(Data entries)
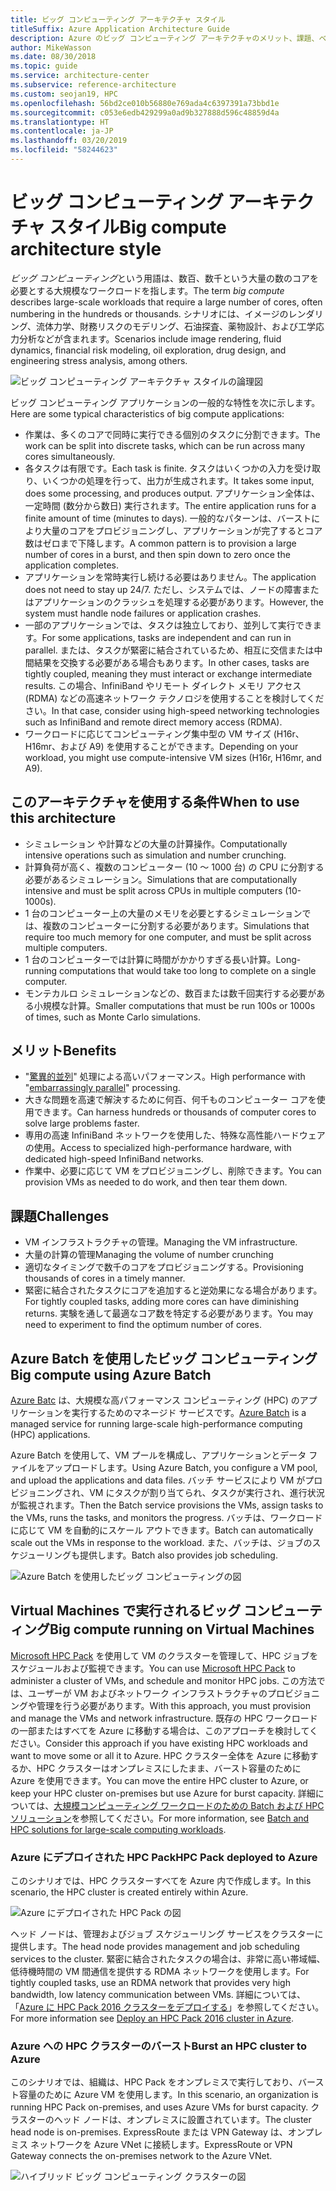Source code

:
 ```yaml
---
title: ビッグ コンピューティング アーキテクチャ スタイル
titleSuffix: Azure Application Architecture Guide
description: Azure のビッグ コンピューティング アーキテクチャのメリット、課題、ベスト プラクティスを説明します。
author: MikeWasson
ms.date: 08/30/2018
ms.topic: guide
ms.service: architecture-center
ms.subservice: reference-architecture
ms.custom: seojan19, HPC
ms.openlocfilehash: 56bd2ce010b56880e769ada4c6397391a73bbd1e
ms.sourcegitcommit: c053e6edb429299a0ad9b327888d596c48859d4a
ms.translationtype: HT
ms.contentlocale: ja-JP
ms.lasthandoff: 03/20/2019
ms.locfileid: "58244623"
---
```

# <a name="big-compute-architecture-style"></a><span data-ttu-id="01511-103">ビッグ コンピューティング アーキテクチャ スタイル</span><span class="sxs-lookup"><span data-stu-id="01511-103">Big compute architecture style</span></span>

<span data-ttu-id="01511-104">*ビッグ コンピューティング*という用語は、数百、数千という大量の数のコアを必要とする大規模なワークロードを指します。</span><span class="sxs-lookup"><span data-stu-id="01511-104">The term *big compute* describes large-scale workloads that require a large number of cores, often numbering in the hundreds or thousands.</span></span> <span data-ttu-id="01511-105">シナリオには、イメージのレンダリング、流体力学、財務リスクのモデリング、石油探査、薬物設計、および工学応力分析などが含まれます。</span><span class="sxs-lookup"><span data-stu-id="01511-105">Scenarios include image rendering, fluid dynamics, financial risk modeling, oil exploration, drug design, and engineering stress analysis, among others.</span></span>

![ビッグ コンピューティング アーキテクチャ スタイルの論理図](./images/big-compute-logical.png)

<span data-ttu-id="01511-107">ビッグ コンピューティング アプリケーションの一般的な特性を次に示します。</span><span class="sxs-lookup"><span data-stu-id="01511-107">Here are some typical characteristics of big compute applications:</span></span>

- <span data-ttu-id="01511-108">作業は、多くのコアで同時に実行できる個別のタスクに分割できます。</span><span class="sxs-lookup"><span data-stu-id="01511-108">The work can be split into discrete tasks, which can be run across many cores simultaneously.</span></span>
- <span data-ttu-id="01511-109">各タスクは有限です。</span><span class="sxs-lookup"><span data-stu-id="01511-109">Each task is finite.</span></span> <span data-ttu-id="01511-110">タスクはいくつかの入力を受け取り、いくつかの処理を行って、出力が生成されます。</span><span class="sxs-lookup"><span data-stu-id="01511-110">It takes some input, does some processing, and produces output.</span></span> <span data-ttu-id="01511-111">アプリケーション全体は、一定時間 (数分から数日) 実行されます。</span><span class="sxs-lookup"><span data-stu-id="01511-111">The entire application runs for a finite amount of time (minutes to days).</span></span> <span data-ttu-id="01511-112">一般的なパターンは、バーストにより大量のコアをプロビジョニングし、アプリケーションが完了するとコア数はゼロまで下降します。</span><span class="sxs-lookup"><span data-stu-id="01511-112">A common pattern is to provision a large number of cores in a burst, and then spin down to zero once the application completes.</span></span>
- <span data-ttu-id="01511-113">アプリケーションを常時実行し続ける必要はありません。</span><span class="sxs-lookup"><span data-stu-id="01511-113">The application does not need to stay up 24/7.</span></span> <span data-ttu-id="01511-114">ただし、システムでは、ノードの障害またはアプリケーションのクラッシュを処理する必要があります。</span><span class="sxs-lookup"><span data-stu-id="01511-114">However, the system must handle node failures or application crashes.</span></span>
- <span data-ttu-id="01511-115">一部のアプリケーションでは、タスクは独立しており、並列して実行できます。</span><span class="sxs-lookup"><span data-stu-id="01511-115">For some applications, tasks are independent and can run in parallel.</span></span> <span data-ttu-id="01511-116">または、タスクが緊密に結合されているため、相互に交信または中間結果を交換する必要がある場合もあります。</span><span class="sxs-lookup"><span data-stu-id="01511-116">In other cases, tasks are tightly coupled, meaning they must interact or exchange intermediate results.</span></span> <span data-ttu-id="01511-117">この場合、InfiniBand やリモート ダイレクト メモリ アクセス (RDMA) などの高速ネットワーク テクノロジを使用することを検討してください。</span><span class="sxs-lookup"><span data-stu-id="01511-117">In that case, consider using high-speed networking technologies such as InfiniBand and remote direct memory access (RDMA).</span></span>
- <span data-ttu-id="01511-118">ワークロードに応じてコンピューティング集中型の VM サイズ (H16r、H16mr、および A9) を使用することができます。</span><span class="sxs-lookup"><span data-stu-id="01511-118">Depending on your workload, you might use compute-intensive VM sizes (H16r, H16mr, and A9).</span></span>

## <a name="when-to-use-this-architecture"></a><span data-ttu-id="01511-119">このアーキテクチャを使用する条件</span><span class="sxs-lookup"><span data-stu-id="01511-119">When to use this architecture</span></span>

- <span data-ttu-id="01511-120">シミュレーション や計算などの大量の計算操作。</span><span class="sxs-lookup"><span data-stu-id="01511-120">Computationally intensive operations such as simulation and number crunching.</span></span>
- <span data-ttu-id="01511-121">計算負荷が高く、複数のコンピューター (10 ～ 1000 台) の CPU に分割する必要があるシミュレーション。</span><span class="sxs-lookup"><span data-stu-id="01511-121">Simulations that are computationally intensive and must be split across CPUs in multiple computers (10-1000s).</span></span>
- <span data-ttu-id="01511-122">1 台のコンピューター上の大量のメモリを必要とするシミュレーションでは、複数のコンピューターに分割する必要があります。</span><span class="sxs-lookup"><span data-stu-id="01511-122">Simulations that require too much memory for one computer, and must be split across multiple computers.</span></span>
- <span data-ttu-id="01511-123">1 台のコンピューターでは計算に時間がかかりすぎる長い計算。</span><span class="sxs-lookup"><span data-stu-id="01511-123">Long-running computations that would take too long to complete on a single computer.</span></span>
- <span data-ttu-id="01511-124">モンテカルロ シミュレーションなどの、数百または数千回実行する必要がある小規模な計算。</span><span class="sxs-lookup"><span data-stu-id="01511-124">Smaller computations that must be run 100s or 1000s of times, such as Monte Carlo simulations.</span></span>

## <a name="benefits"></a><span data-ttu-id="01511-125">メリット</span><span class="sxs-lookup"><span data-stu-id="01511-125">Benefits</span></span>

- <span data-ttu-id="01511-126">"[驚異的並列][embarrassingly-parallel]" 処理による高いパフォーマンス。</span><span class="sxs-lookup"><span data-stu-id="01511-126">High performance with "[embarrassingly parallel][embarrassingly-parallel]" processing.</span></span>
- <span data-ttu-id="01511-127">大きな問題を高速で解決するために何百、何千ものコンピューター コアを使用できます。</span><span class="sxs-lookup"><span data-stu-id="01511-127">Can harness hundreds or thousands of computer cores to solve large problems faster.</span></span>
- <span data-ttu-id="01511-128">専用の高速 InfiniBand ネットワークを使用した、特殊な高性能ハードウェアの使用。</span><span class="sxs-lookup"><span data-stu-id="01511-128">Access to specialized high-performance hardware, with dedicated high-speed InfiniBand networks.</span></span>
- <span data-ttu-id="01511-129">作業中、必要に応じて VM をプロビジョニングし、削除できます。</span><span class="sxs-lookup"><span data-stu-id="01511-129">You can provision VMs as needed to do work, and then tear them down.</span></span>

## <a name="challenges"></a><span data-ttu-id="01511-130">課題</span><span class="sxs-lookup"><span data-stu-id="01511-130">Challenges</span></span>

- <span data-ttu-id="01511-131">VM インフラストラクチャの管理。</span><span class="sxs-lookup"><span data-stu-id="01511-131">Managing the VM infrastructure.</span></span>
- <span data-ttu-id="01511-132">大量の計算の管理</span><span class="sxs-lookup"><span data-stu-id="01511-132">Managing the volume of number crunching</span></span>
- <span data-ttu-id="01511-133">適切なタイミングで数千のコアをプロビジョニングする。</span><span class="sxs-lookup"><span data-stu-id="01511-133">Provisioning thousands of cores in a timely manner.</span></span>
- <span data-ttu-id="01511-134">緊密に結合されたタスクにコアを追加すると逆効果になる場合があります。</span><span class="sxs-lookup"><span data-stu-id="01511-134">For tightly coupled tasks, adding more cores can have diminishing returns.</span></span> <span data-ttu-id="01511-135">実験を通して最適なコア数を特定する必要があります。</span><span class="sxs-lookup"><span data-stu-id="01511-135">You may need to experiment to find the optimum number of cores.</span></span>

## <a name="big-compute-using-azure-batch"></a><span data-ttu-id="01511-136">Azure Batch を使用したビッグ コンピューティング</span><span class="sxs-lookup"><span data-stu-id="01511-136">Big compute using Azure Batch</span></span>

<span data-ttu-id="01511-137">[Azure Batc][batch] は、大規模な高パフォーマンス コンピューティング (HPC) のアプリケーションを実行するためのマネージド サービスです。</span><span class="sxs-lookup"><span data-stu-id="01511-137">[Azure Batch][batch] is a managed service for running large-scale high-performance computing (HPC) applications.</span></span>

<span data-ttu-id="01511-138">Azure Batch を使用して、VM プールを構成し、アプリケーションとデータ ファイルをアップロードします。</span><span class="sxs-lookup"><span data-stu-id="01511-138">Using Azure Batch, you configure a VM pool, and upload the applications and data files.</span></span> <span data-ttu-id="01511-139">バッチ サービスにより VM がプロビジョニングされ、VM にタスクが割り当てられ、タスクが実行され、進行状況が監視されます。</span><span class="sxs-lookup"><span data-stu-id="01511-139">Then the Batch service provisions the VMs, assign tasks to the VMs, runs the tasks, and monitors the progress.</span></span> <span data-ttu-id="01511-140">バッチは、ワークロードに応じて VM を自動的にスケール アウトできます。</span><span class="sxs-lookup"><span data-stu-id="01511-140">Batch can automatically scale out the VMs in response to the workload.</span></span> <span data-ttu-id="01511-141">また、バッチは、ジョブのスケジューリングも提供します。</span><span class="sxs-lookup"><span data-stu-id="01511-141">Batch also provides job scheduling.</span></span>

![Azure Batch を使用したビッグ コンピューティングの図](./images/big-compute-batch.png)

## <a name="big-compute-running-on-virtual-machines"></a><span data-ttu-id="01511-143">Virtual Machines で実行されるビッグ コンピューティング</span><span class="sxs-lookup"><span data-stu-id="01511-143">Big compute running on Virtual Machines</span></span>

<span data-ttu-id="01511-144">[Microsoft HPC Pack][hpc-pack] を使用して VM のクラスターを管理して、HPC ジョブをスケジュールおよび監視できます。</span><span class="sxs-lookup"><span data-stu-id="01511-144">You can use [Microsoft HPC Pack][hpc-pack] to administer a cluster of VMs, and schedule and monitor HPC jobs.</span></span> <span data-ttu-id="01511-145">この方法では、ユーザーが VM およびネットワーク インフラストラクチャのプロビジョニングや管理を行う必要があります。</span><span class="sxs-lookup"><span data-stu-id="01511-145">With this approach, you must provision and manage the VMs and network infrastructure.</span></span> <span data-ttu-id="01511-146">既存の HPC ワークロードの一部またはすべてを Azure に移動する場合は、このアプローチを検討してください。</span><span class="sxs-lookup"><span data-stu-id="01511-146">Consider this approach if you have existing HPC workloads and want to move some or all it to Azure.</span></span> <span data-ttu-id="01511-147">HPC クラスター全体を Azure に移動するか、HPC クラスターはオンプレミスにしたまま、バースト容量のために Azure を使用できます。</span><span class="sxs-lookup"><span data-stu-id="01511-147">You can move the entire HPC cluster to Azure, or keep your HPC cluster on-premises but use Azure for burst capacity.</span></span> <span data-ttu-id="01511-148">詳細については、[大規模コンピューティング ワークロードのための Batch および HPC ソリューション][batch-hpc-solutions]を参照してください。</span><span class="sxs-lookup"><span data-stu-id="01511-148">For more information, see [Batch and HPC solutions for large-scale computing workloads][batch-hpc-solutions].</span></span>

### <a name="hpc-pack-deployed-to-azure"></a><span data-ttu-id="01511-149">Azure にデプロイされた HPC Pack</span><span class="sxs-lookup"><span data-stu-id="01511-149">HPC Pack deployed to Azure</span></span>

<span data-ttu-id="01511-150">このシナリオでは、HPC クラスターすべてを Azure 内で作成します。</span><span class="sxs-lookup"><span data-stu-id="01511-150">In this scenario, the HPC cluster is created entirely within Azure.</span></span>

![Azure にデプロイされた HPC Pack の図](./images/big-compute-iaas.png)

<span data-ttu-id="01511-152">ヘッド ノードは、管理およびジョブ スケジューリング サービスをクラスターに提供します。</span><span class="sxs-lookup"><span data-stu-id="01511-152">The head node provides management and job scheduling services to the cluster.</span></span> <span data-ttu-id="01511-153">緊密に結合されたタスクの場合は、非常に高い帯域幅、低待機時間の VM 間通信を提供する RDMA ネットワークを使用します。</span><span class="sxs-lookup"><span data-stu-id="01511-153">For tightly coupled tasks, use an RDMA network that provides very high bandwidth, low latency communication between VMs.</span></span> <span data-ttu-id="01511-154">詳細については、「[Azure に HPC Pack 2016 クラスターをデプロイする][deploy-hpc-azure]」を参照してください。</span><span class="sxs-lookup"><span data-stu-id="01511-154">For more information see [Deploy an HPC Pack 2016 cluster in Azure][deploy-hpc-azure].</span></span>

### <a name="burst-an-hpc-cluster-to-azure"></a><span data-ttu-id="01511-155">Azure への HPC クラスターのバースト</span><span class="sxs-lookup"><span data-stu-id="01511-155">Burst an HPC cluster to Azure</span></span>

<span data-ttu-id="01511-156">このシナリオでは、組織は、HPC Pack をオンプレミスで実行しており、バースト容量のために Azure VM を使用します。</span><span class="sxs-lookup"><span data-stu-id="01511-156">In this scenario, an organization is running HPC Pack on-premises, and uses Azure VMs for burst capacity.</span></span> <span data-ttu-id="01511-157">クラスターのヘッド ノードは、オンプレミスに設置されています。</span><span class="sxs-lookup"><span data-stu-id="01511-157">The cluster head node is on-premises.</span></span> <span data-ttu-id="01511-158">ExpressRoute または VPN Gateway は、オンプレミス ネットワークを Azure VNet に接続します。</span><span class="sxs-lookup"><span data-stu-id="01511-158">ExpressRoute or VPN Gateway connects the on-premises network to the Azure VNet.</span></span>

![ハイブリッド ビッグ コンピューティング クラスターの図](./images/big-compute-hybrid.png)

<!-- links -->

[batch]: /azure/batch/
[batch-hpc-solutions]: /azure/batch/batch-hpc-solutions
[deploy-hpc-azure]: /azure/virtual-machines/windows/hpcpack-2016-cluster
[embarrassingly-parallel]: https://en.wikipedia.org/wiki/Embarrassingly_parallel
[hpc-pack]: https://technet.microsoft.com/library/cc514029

Exercise — Set down, exactly and in full, the lines from the one containing "<!-- links -->" through the end of the entries; no other line belongs.

Exercise result —
<!-- links -->

[batch]: /azure/batch/
[batch-hpc-solutions]: /azure/batch/batch-hpc-solutions
[deploy-hpc-azure]: /azure/virtual-machines/windows/hpcpack-2016-cluster
[embarrassingly-parallel]: https://en.wikipedia.org/wiki/Embarrassingly_parallel
[hpc-pack]: https://technet.microsoft.com/library/cc514029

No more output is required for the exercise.